Aubrey Asleson: I’m currently reading Abandon Me by Melissa Febos. It’s great because three of my friends read it before me, and I’m the last one to get the book, so everyone’s notes and underlined sections are there and I get to read their thoughts as I read the book. It wasn’t even exactly planned; we just sort of all borrowed one copy, but it’s this really beautiful thing to be close to both the work and these people that I love.
MR: What is it about short fiction, or fiction in general, that appeals to you more than other genres of literature?
AA: That’s a good question, and I don’t really have just one answer. I write fiction because I love writing about people, and short fiction in particular allows me the space to dive into a character or two and then pull myself back out and move on.

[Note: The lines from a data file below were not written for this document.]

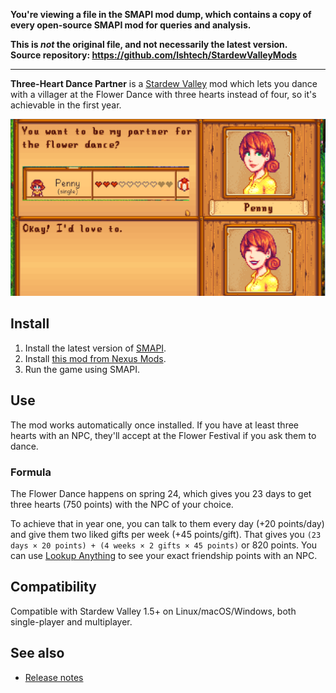 **You're viewing a file in the SMAPI mod dump, which contains a copy of every open-source SMAPI mod
for queries and analysis.**

**This is _not_ the original file, and not necessarily the latest version.**  
**Source repository: https://github.com/lshtech/StardewValleyMods**

----

**Three-Heart Dance Partner** is a [Stardew Valley](http://stardewvalley.net/) mod which lets you
dance with a villager at the Flower Dance with three hearts instead of four, so it's achievable
in the first year.

![](screenshot.png)

## Install
1. Install the latest version of [SMAPI](https://smapi.io).
2. Install [this mod from Nexus Mods](http://www.nexusmods.com/stardewvalley/mods/500).
3. Run the game using SMAPI.

## Use
The mod works automatically once installed. If you have at least three hearts with an NPC, they'll
accept at the Flower Festival if you ask them to dance.

### Formula
The Flower Dance happens on spring 24, which gives you 23 days to get three hearts (750 points)
with the NPC of your choice.

To achieve that in year one, you can talk to them every day (+20 points/day) and give them two
liked gifts per week (+45 points/gift). That gives you `(23 days × 20 points) + (4 weeks × 2 gifts
× 45 points)` or 820 points. You can use [Lookup Anything](https://www.nexusmods.com/stardewvalley/mods/541)
to see your exact friendship points with an NPC.

## Compatibility
Compatible with Stardew Valley 1.5+ on Linux/macOS/Windows, both single-player and multiplayer.

## See also
* [Release notes](release-notes.md)
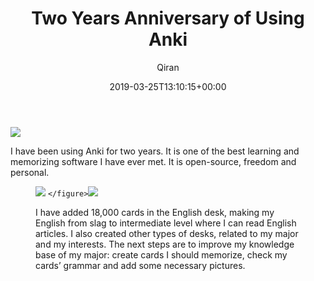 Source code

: ﻿---
title: Two Years Anniversary of Using Anki
author: Qiran
type: post
date: 2019-03-25T13:10:15+00:00
aliases: ["/two-years-anniversary-of-using-anki/"]
boomdevs_metabox:
  - 's:41:"a:1:{s:19:"disable_auto_insert";s:1:"0";}";'
tags:
  - Anki
  - Habit
---
![](/uploads/2019/03/Anki.png)

I have been using Anki for two years.
It is one of the best learning and memorizing software I have ever met. It is open-source, freedom and personal.

<figure class="wp-block-image">

![](/uploads/2019/03/DeepinScreenshot_select-area_20190325204406.png) `</figure>`![](/uploads/2019/03/DeepinScreenshot_select-area_20190325204509.png)

I have added 18,000 cards in the English desk, making my English from slag to intermediate level where I can read English articles.
I also created other types of desks, related to my major and my interests.
The next steps are to improve my knowledge base of my major: create cards I should memorize, check my cards&#8217; grammar and add some necessary pictures.
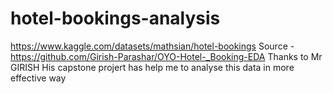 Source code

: # hotel-bookings-analysis
https://www.kaggle.com/datasets/mathsian/hotel-bookings
Source -https://github.com/Girish-Parashar/OYO-Hotel-_Booking-EDA
Thanks to Mr GIRISH His capstone projert has help me to analyse this data in more effective way
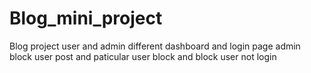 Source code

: # Blog_mini_project
Blog project user and admin different dashboard and login page admin block user post and paticular user block and block user not login 
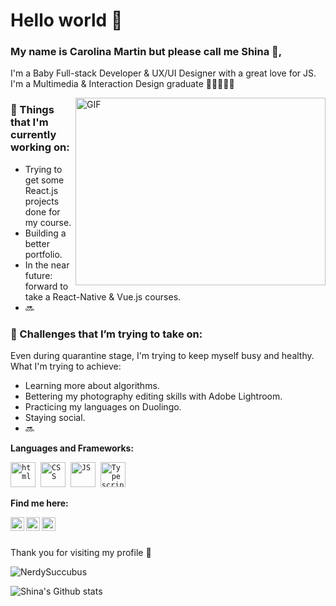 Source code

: # Hello world 👋 

### My name is Carolina Martin but please call me Shina 💖, 

I'm a Baby Full-stack Developer & UX/UI Designer with a great love for JS. I'm a Multimedia & Interaction Design graduate 👩🏻‍💻👩‍🎓

<img align="right" alt="GIF" src="https://i1.wp.com/nerdmacia.cl/wp-content/uploads/2019/12/hackerman-by-shiiftyshift-dan31sc-600x281.png" width="400" height="300" />

### 💼  Things that I'm currently working on: 
* Trying to get some React.js projects done for my course.
* Building a better portfolio. 
* In the near future: forward to take a React-Native & Vue.js courses. 
* 🔜

### 🌱 Challenges that I’m trying to take on:
Even during quarantine stage, I'm trying to keep myself busy and healthy. What I'm trying to achieve:  

* Learning more about algorithms. 
* Bettering my photography editing skills with Adobe Lightroom.
* Practicing my languages on Duolingo. 
* Staying social.
* 🔜

 
 **Languages and Frameworks:**
<p align="left">
  <code><img src="https://github.com/abranhe/programming-languages-logos/blob/master/src/html/html_48x48.png" alt="html" width="40" height="40"/></code>&nbsp;
  <code><img src="https://github.com/abranhe/programming-languages-logos/blob/master/src/css/css_48x48.png" alt="CSS" width="40" height="40" /></code>&nbsp;
  <code><img src="https://github.com/abranhe/programming-languages-logos/blob/master/src/javascript/javascript_48x48.png" alt="JS" width="40" height="40" /></code>&nbsp;
  <code><img src="https://github.com/abranhe/programming-languages-logos/blob/master/src/typescript/typescript_48x48.png" alt="Typescript" width="40" height="40" /></code>&nbsp;
   </p>

**Find me here:**
<p align="left">
<a href="https://www.linkedin.com/in/CarolinaMartinWeb/">
  <img align="left" alt="Linkdein" width="22px" src="https://cdn.jsdelivr.net/npm/simple-icons@v3/icons/linkedin.svg" />
</a>
<a href="https://www.hackerrank.com/NerdySuccubus">
  <img align="left" alt="Hackerrank" width="22px" src="https://cdn.jsdelivr.net/npm/simple-icons@v3/icons/hackerrank.svg" />
</a>
<a href="https://www.duolingo.com/profile/NerdySuccubus">
  <img align="left" alt="Duolingo" width="22px" src="https://pm.uokpl.rs/fpng/s/396-3960723_how-to-share.png" />
</a>
<br /> &nbsp;&nbsp;
</p>


Thank you for visiting my profile 💖 

<img src="https://komarev.com/ghpvc/?username=NerdySuccubus" alt="NerdySuccubus" />

![Shina's Github stats](https://github-readme-stats.vercel.app/api?username=nerdysuccubus&show_icons=true)

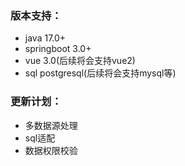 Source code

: ### 版本支持：

* java 17.0+
* springboot 3.0+
* vue 3.0(后续将会支持vue2)
* sql postgresql(后续将会支持mysql等)

### 更新计划：

* 多数据源处理
* sql适配
* 数据权限校验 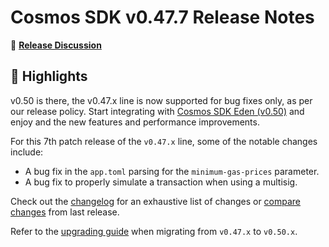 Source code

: # Cosmos SDK v0.47.7 Release Notes

💬 [**Release Discussion**](https://github.com/orgs/cosmos/discussions/categories/announcements)

## 🚀 Highlights

v0.50 is there, the v0.47.x line is now supported for bug fixes only, as per our release policy.
Start integrating with [Cosmos SDK Eden (v0.50)](https://github.com/cosmos/cosmos-sdk/releases/tag/v0.50.2) and enjoy and the new features and performance improvements.

For this 7th patch release of the `v0.47.x` line, some of the notable changes include:

* A bug fix in the `app.toml` parsing for the `minimum-gas-prices` parameter.
* A bug fix to properly simulate a transaction when using a multisig. 

Check out the [changelog](https://github.com/cosmos/cosmos-sdk/blob/v0.47.5/CHANGELOG.md) for an exhaustive list of changes or [compare changes](https://github.com/cosmos/cosmos-sdk/compare/v0.47.6...v0.47.7) from last release.

Refer to the [upgrading guide](https://github.com/cosmos/cosmos-sdk/blob/release/v0.50.x/UPGRADING.md) when migrating from `v0.47.x` to `v0.50.x`.
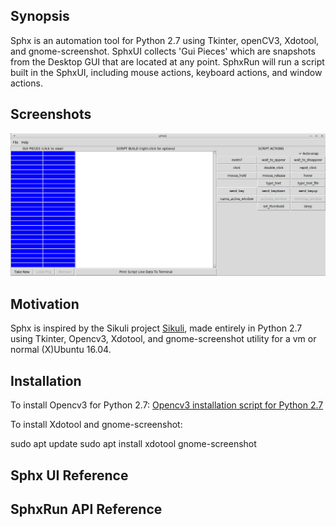 ## Synopsis

Sphx is an automation tool for Python 2.7 using Tkinter, openCV3, Xdotool, and gnome-screenshot.
SphxUI collects 'Gui Pieces' which are snapshots from the Desktop GUI that are located at any point.
SphxRun will run a script built in the SphxUI, including mouse actions, keyboard actions, and window actions.

## Screenshots

![Empty Sphx](/img/sphx_empty.png?raw=true "Sphx")

## Motivation

Sphx is inspired by the Sikuli project [Sikuli](http://sikulix.com), made entirely in Python 2.7 using Tkinter, Opencv3, Xdotool, and gnome-screenshot utility for a vm or normal (X)Ubuntu 16.04.

## Installation

To install Opencv3 for Python 2.7:
[Opencv3 installation script for Python 2.7](https://gist.github.com/sbrugman/f9d897f28e674f7a89bbf131e26b98b0)

To install Xdotool and gnome-screenshot:

sudo apt update
sudo apt install xdotool gnome-screenshot

## Sphx UI Reference


## SphxRun API Reference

I also write fiction because I like the freedom it gives me to find something I want to write about—a feeling, an experience, a person—and then manipulate the components of the story to get that thing across. I don’t have to abide by facts as I do with nonfiction, but I can still write about things that are real and honest. After all, the best fiction is tangible—it makes you forget it’s not real and makes you care, and I think that’s a really difficult and rewarding balance to find.

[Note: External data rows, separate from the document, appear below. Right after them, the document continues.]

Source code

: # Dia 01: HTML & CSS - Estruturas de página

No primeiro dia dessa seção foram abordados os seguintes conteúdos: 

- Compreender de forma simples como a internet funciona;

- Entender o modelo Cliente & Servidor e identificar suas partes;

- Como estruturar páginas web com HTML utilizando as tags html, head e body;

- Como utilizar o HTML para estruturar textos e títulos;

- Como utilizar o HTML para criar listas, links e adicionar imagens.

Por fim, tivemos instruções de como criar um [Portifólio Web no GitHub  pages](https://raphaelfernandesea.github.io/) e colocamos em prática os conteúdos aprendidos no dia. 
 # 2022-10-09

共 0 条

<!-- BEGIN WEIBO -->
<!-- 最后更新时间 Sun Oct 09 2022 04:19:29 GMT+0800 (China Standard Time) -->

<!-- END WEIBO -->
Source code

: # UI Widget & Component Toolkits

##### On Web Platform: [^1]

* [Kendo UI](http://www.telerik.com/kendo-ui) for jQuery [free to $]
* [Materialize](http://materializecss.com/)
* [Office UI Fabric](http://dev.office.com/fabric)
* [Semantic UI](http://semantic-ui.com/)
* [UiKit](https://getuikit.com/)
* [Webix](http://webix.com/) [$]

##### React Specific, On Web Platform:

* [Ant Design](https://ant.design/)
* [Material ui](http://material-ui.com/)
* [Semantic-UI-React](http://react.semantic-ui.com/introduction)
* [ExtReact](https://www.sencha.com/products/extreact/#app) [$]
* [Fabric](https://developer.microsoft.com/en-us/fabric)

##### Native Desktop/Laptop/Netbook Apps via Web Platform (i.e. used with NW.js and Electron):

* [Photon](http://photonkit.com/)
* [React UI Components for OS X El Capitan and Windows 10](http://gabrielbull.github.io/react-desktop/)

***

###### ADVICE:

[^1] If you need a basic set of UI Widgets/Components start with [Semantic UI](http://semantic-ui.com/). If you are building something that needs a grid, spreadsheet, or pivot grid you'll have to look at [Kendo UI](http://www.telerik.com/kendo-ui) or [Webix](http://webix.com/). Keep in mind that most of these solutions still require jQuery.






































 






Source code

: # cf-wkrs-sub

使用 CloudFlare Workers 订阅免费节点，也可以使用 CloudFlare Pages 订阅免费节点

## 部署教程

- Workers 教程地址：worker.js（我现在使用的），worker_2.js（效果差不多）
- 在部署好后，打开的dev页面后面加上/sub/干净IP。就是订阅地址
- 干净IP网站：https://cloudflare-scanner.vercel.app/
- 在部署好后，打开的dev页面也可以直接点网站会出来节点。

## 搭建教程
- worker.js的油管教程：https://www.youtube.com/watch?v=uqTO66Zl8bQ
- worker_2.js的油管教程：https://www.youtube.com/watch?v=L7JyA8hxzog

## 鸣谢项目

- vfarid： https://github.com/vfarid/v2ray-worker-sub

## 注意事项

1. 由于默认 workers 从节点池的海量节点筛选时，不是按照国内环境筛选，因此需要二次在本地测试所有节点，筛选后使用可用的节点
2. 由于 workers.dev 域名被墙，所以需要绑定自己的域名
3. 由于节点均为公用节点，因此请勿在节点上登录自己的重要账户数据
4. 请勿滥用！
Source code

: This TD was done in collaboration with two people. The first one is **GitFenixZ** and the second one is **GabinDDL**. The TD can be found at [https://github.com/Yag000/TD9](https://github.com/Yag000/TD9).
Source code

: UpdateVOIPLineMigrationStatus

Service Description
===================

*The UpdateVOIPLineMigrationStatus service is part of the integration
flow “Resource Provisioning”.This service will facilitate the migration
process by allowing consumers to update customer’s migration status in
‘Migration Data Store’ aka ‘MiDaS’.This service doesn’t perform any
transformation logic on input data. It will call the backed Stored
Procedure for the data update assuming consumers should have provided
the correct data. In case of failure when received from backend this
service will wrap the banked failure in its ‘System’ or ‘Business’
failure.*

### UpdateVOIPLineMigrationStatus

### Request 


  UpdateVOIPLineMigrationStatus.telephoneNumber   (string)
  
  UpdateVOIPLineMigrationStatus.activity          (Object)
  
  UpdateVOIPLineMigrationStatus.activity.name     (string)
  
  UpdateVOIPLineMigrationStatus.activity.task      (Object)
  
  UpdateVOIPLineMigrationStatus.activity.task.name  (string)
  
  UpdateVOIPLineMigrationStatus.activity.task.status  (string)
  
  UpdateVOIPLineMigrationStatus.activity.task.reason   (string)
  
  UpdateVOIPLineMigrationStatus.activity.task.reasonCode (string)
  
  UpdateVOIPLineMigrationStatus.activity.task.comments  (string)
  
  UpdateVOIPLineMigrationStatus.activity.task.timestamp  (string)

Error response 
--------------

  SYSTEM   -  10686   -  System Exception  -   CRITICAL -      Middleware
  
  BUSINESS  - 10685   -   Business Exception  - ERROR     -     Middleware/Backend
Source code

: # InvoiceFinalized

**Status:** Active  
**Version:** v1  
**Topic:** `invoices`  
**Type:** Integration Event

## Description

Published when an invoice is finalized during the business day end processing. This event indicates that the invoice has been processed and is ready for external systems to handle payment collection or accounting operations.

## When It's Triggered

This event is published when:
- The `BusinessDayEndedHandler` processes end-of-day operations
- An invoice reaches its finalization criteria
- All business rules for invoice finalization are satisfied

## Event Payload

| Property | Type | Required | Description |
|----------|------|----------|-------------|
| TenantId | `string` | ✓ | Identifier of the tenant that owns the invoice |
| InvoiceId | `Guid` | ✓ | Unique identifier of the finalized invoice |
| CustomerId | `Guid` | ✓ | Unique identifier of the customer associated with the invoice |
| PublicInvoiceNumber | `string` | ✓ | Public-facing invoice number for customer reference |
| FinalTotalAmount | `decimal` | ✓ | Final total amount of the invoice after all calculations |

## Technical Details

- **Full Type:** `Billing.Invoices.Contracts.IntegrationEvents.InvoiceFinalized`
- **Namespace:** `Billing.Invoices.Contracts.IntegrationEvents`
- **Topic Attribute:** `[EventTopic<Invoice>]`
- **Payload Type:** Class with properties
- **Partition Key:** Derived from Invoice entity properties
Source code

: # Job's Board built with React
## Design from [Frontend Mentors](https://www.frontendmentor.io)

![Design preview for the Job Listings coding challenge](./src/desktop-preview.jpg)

MR: Has your approach to writing and creative projects in general changed since graduating and losing the formal structure of college?
AA: I think graduating was something that was really hard on my creativity. For a while I sort of lost it, and it took me a while to find a groove again. It’s kind of an obvious thing, but not being in school means that everything has to be self-motivated. No TA is telling me to write one thousand words by Monday, and no one is asking me to write a proposal on what kind of art and literary magazine I would start if I had the chance. Being out of school for me is realizing that all creative energy starts with you and that projects like this magazine have to be done between shifts at my job, that it’s going to be cool and exciting but also a lot of hard work, and no one is going to hold me accountable except for myself.
MR: A lot of our discussions center around the belief that we're often "performing" our personalities, or the fear that we aren't being genuinely ourselves, even among close friends. Do you think this conflict shows itself in your writing? Or is that a place where you feel able to drop "the performance?" A "safe space," if you will.
AA: I think my writing is a space for me to pick apart performance, whether it’s my own or someone else’s. It’s a space to drop the image, pick it back up, and put it on with all of its guts out for everyone to see.
For example, the only piece of nonfiction I’ve ever written is a piece about my last semester of college, which I wrote while I was still finishing up school. In it, I look at myself in those last few months and I admit to myself and the reader that I couldn’t discern what parts of me were real and what had come from a hyper-awareness of what people saw in me—or whether there was even a difference between the two. It felt like putting my real self out there on the page to an extent, but even then I wrote the piece in second person to keep up some façade of removal. Just by the nature of writing a piece and choosing what to write about, I was editing my own experience and making myself into a character, and I think I do a similar thing with fiction—it’s a place to look at a story and know that some of it comes from a genuine place and some of it is made up. There’s a certain self-awareness in choosing what to let people see and read.
So, I guess to answer your question, my writing is not necessarily a place to be without a performance but to admit to having one.